> _Work instructions_
Using the listing below, count the lines in which "MNIST" appears; give the count alone.

> _Supplied entries_
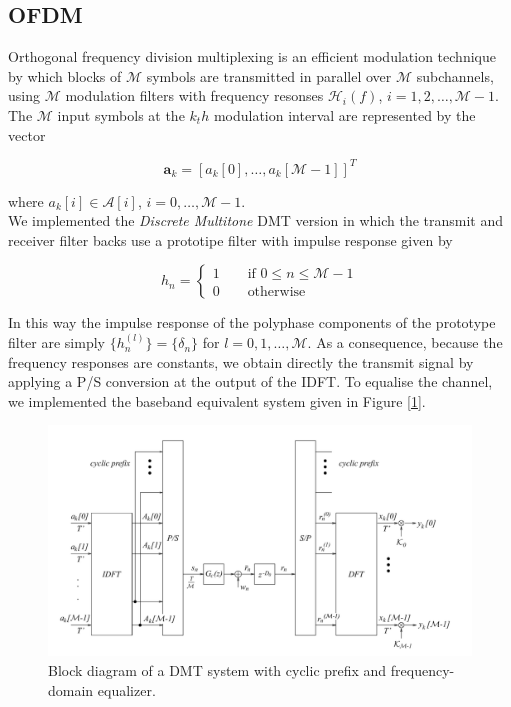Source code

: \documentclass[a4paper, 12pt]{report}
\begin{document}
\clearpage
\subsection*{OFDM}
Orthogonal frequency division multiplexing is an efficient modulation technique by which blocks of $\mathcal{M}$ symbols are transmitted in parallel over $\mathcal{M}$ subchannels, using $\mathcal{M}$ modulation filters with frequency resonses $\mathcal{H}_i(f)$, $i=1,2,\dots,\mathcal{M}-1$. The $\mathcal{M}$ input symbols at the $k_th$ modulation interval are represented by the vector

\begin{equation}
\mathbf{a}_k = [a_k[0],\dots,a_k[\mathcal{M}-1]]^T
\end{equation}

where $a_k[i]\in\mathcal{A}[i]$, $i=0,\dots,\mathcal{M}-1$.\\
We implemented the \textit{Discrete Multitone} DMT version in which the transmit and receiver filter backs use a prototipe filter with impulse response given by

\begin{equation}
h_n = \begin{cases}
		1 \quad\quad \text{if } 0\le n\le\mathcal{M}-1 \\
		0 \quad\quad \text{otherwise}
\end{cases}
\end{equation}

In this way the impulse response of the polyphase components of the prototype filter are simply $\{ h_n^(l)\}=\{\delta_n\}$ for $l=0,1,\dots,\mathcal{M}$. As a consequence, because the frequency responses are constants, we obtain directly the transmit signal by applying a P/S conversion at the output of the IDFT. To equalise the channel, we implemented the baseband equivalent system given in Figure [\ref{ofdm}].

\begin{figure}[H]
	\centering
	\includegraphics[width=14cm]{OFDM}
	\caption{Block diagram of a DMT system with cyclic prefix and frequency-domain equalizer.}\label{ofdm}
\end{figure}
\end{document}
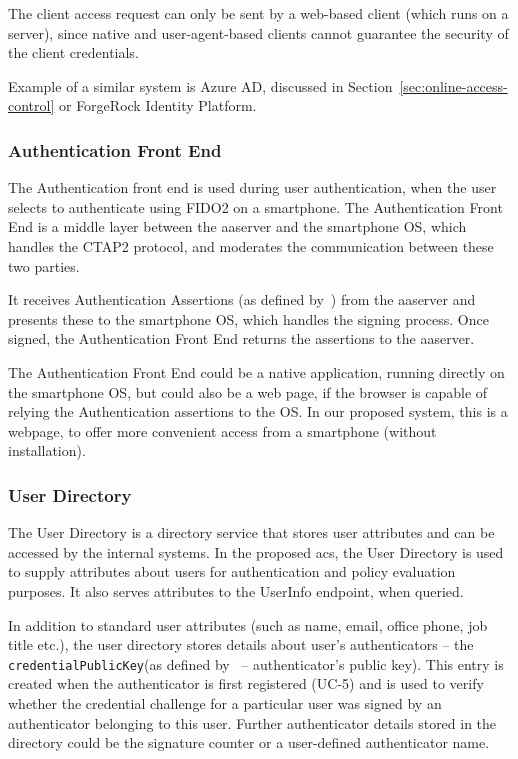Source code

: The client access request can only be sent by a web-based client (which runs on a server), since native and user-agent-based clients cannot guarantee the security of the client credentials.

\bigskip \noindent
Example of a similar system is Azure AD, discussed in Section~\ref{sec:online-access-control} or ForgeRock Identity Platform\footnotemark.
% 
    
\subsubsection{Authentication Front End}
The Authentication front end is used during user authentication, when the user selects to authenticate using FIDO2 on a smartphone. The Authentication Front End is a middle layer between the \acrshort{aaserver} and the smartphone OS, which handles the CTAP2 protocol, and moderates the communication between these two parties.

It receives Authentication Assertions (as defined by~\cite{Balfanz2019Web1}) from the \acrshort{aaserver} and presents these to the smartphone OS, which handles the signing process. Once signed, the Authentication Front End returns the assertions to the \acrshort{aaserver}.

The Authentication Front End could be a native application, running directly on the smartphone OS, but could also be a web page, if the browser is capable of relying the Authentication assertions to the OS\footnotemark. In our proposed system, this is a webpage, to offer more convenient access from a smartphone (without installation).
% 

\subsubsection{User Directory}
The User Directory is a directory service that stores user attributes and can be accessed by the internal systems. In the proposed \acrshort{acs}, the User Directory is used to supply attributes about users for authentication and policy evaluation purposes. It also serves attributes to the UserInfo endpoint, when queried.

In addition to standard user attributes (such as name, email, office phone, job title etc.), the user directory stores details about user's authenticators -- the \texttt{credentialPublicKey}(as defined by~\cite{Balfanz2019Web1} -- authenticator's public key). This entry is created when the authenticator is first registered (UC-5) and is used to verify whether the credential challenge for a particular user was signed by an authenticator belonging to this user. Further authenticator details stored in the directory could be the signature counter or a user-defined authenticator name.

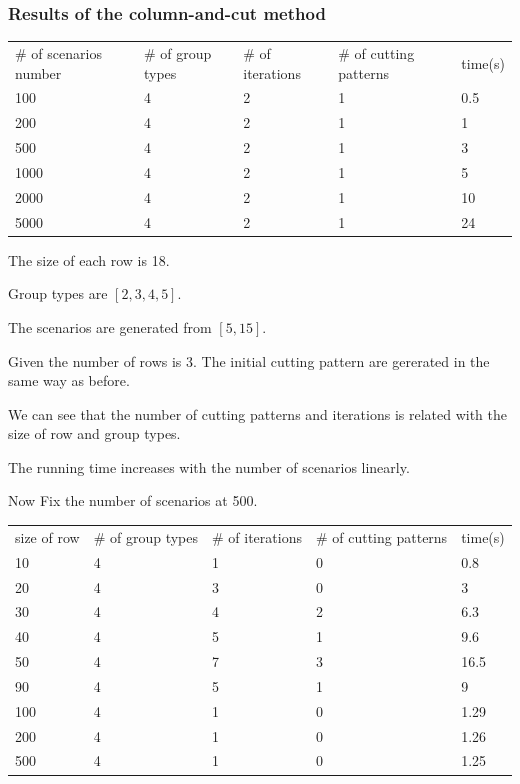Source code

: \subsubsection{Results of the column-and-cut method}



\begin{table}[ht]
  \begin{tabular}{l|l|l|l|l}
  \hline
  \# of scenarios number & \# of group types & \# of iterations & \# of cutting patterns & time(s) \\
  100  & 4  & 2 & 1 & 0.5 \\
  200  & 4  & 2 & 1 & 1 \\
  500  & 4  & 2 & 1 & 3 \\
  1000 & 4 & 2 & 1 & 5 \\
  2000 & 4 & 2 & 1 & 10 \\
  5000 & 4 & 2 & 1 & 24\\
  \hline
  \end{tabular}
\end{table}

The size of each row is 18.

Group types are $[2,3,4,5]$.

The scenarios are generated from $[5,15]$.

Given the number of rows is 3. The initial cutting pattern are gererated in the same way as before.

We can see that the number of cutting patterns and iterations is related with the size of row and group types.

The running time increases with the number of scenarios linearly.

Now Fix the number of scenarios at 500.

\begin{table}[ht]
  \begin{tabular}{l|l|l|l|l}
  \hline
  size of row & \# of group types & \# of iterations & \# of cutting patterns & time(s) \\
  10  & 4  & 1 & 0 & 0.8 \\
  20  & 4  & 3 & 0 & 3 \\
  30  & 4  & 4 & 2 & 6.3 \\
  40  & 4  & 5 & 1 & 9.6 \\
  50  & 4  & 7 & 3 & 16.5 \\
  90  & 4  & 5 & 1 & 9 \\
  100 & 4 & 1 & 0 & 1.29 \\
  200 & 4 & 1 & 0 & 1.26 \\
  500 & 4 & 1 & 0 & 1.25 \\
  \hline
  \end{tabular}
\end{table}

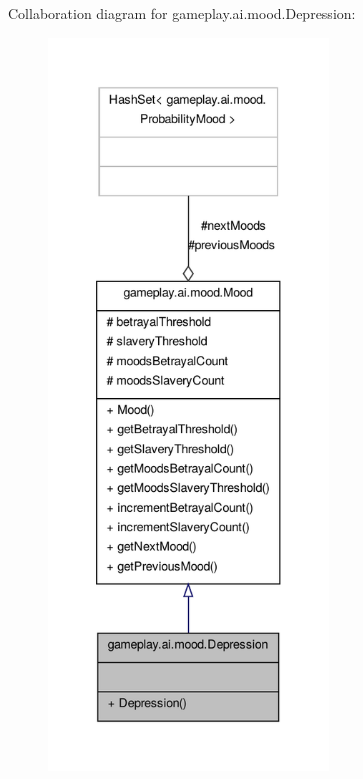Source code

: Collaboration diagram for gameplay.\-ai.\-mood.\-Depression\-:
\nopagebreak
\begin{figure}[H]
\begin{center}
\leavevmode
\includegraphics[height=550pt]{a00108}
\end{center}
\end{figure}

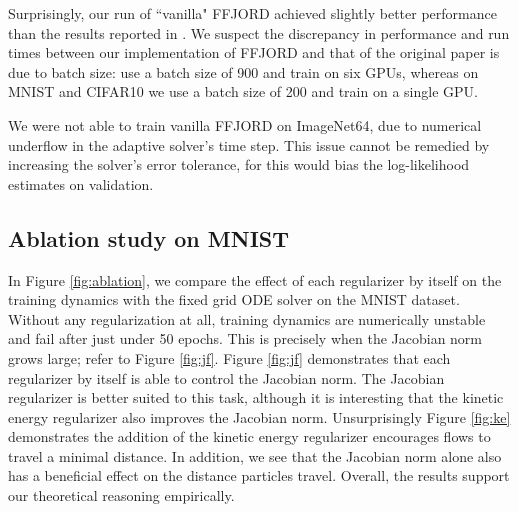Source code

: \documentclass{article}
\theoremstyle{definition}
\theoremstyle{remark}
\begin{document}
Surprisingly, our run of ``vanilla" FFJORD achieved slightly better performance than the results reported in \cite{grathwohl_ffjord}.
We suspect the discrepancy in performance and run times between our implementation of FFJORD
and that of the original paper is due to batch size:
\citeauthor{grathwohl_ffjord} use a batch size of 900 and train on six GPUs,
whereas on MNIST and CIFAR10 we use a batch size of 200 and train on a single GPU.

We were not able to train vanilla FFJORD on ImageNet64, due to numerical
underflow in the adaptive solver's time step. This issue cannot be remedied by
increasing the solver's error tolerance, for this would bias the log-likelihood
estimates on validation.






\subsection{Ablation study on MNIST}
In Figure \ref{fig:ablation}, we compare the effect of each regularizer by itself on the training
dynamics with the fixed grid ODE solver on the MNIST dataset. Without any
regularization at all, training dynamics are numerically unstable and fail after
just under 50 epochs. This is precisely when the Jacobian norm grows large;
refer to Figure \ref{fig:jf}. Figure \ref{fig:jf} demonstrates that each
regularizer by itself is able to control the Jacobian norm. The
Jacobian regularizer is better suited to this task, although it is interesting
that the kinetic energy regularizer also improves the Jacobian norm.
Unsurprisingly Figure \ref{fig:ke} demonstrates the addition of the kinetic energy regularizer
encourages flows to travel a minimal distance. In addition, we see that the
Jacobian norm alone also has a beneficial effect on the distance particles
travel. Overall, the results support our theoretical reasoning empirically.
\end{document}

==

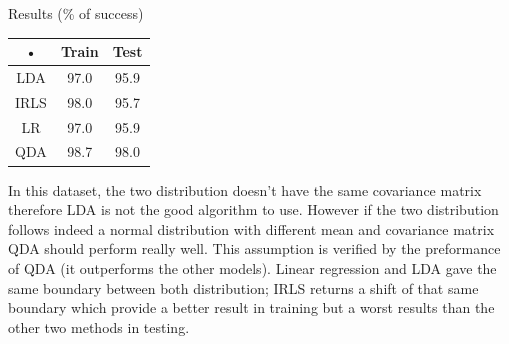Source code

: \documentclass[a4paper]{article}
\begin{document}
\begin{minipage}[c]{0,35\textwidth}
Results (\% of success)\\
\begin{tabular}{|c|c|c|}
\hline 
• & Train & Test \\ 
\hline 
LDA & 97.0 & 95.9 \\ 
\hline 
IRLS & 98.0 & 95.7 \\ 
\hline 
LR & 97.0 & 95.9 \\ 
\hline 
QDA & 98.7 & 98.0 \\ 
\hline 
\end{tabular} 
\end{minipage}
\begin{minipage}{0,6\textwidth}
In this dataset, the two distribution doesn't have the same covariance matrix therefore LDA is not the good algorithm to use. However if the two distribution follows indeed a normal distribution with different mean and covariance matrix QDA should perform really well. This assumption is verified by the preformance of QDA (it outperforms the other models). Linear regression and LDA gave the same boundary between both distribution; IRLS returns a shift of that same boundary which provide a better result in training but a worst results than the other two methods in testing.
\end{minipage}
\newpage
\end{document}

> _Task response_
3